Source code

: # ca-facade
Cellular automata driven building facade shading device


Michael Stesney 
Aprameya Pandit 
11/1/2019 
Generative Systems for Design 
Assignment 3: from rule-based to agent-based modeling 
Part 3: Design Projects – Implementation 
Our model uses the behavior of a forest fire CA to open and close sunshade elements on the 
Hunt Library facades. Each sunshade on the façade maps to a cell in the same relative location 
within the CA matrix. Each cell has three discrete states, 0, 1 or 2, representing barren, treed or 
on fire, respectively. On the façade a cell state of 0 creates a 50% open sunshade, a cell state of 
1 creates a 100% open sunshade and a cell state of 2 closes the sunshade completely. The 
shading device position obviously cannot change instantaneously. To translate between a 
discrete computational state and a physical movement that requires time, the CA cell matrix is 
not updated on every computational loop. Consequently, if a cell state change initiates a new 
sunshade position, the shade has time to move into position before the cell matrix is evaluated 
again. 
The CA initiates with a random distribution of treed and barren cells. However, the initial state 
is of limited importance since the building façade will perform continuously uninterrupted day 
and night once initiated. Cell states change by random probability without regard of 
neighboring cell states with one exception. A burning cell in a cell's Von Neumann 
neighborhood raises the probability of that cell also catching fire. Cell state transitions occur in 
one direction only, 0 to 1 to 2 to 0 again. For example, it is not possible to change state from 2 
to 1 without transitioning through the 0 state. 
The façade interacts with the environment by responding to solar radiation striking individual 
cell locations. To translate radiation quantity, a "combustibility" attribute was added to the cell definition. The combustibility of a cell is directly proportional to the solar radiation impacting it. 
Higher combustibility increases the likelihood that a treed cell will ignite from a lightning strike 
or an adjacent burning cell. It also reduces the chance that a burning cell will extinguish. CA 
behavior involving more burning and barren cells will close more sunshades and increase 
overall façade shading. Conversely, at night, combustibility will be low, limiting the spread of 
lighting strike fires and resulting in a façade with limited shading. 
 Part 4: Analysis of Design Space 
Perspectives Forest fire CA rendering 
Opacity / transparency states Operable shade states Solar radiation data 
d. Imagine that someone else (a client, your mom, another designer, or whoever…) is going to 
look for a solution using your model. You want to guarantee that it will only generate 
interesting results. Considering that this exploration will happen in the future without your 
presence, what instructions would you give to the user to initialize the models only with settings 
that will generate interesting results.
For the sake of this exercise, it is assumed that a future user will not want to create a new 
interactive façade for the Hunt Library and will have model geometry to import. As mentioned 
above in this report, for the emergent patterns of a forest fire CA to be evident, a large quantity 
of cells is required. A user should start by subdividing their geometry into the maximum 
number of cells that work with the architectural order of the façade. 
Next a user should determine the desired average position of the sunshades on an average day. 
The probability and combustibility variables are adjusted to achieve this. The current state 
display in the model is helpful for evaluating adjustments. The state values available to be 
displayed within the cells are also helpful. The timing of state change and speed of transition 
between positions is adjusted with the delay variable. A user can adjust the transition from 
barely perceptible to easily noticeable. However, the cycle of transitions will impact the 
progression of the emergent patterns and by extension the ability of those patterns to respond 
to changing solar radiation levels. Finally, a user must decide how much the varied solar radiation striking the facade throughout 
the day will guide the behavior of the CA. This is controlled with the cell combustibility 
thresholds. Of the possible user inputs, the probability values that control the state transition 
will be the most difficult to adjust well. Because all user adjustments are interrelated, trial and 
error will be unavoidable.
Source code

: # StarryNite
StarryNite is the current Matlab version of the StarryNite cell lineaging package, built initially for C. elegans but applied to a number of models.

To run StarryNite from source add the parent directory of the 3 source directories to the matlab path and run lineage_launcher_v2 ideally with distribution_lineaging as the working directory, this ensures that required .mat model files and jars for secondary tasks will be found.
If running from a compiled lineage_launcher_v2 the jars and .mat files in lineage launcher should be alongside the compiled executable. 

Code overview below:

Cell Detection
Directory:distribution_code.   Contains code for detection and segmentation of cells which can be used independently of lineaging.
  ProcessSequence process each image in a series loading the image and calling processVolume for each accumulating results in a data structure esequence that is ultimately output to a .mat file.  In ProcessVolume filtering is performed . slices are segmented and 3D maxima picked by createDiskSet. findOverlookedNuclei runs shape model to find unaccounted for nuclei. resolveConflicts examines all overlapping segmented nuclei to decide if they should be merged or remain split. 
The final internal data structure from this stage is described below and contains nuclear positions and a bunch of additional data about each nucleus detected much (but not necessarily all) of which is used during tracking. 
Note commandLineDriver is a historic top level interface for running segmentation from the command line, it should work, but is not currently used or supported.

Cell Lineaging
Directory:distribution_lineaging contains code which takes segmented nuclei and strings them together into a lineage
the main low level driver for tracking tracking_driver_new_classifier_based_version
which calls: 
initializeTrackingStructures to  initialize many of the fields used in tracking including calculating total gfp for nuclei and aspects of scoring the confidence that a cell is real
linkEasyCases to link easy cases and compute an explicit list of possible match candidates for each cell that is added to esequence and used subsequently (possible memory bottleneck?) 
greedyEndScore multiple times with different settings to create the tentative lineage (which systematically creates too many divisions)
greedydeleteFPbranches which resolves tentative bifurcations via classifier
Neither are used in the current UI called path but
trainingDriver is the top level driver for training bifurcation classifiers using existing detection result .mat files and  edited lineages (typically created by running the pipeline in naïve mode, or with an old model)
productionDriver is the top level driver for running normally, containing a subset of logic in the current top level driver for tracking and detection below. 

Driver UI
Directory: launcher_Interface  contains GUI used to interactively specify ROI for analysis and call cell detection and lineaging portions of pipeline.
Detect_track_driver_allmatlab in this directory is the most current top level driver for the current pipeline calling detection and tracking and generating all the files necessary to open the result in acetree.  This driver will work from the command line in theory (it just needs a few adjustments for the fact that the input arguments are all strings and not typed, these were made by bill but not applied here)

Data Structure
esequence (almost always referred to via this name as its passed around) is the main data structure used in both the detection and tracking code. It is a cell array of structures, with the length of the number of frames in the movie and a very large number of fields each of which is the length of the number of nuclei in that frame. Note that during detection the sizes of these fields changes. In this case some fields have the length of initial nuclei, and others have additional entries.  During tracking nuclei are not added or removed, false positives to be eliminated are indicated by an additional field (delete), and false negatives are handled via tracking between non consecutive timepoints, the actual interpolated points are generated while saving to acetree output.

What you will do: Take the entries above and transcribe them exactly.

Solution below:
Source code

: # ca-facade
Cellular automata driven building facade shading device


Michael Stesney 
Aprameya Pandit 
11/1/2019 
Generative Systems for Design 
Assignment 3: from rule-based to agent-based modeling 
Part 3: Design Projects – Implementation 
Our model uses the behavior of a forest fire CA to open and close sunshade elements on the 
Hunt Library facades. Each sunshade on the façade maps to a cell in the same relative location 
within the CA matrix. Each cell has three discrete states, 0, 1 or 2, representing barren, treed or 
on fire, respectively. On the façade a cell state of 0 creates a 50% open sunshade, a cell state of 
1 creates a 100% open sunshade and a cell state of 2 closes the sunshade completely. The 
shading device position obviously cannot change instantaneously. To translate between a 
discrete computational state and a physical movement that requires time, the CA cell matrix is 
not updated on every computational loop. Consequently, if a cell state change initiates a new 
sunshade position, the shade has time to move into position before the cell matrix is evaluated 
again. 
The CA initiates with a random distribution of treed and barren cells. However, the initial state 
is of limited importance since the building façade will perform continuously uninterrupted day 
and night once initiated. Cell states change by random probability without regard of 
neighboring cell states with one exception. A burning cell in a cell's Von Neumann 
neighborhood raises the probability of that cell also catching fire. Cell state transitions occur in 
one direction only, 0 to 1 to 2 to 0 again. For example, it is not possible to change state from 2 
to 1 without transitioning through the 0 state. 
The façade interacts with the environment by responding to solar radiation striking individual 
cell locations. To translate radiation quantity, a "combustibility" attribute was added to the cell definition. The combustibility of a cell is directly proportional to the solar radiation impacting it. 
Higher combustibility increases the likelihood that a treed cell will ignite from a lightning strike 
or an adjacent burning cell. It also reduces the chance that a burning cell will extinguish. CA 
behavior involving more burning and barren cells will close more sunshades and increase 
overall façade shading. Conversely, at night, combustibility will be low, limiting the spread of 
lighting strike fires and resulting in a façade with limited shading. 
 Part 4: Analysis of Design Space 
Perspectives Forest fire CA rendering 
Opacity / transparency states Operable shade states Solar radiation data 
d. Imagine that someone else (a client, your mom, another designer, or whoever…) is going to 
look for a solution using your model. You want to guarantee that it will only generate 
interesting results. Considering that this exploration will happen in the future without your 
presence, what instructions would you give to the user to initialize the models only with settings 
that will generate interesting results.
For the sake of this exercise, it is assumed that a future user will not want to create a new 
interactive façade for the Hunt Library and will have model geometry to import. As mentioned 
above in this report, for the emergent patterns of a forest fire CA to be evident, a large quantity 
of cells is required. A user should start by subdividing their geometry into the maximum 
number of cells that work with the architectural order of the façade. 
Next a user should determine the desired average position of the sunshades on an average day. 
The probability and combustibility variables are adjusted to achieve this. The current state 
display in the model is helpful for evaluating adjustments. The state values available to be 
displayed within the cells are also helpful. The timing of state change and speed of transition 
between positions is adjusted with the delay variable. A user can adjust the transition from 
barely perceptible to easily noticeable. However, the cycle of transitions will impact the 
progression of the emergent patterns and by extension the ability of those patterns to respond 
to changing solar radiation levels. Finally, a user must decide how much the varied solar radiation striking the facade throughout 
the day will guide the behavior of the CA. This is controlled with the cell combustibility 
thresholds. Of the possible user inputs, the probability values that control the state transition 
will be the most difficult to adjust well. Because all user adjustments are interrelated, trial and 
error will be unavoidable.
Source code

: # StarryNite
StarryNite is the current Matlab version of the StarryNite cell lineaging package, built initially for C. elegans but applied to a number of models.

To run StarryNite from source add the parent directory of the 3 source directories to the matlab path and run lineage_launcher_v2 ideally with distribution_lineaging as the working directory, this ensures that required .mat model files and jars for secondary tasks will be found.
If running from a compiled lineage_launcher_v2 the jars and .mat files in lineage launcher should be alongside the compiled executable. 

Code overview below:

Cell Detection
Directory:distribution_code.   Contains code for detection and segmentation of cells which can be used independently of lineaging.
  ProcessSequence process each image in a series loading the image and calling processVolume for each accumulating results in a data structure esequence that is ultimately output to a .mat file.  In ProcessVolume filtering is performed . slices are segmented and 3D maxima picked by createDiskSet. findOverlookedNuclei runs shape model to find unaccounted for nuclei. resolveConflicts examines all overlapping segmented nuclei to decide if they should be merged or remain split. 
The final internal data structure from this stage is described below and contains nuclear positions and a bunch of additional data about each nucleus detected much (but not necessarily all) of which is used during tracking. 
Note commandLineDriver is a historic top level interface for running segmentation from the command line, it should work, but is not currently used or supported.

Cell Lineaging
Directory:distribution_lineaging contains code which takes segmented nuclei and strings them together into a lineage
the main low level driver for tracking tracking_driver_new_classifier_based_version
which calls: 
initializeTrackingStructures to  initialize many of the fields used in tracking including calculating total gfp for nuclei and aspects of scoring the confidence that a cell is real
linkEasyCases to link easy cases and compute an explicit list of possible match candidates for each cell that is added to esequence and used subsequently (possible memory bottleneck?) 
greedyEndScore multiple times with different settings to create the tentative lineage (which systematically creates too many divisions)
greedydeleteFPbranches which resolves tentative bifurcations via classifier
Neither are used in the current UI called path but
trainingDriver is the top level driver for training bifurcation classifiers using existing detection result .mat files and  edited lineages (typically created by running the pipeline in naïve mode, or with an old model)
productionDriver is the top level driver for running normally, containing a subset of logic in the current top level driver for tracking and detection below. 

Driver UI
Directory: launcher_Interface  contains GUI used to interactively specify ROI for analysis and call cell detection and lineaging portions of pipeline.
Detect_track_driver_allmatlab in this directory is the most current top level driver for the current pipeline calling detection and tracking and generating all the files necessary to open the result in acetree.  This driver will work from the command line in theory (it just needs a few adjustments for the fact that the input arguments are all strings and not typed, these were made by bill but not applied here)

Data Structure
esequence (almost always referred to via this name as its passed around) is the main data structure used in both the detection and tracking code. It is a cell array of structures, with the length of the number of frames in the movie and a very large number of fields each of which is the length of the number of nuclei in that frame. Note that during detection the sizes of these fields changes. In this case some fields have the length of initial nuclei, and others have additional entries.  During tracking nuclei are not added or removed, false positives to be eliminated are indicated by an additional field (delete), and false negatives are handled via tracking between non consecutive timepoints, the actual interpolated points are generated while saving to acetree output.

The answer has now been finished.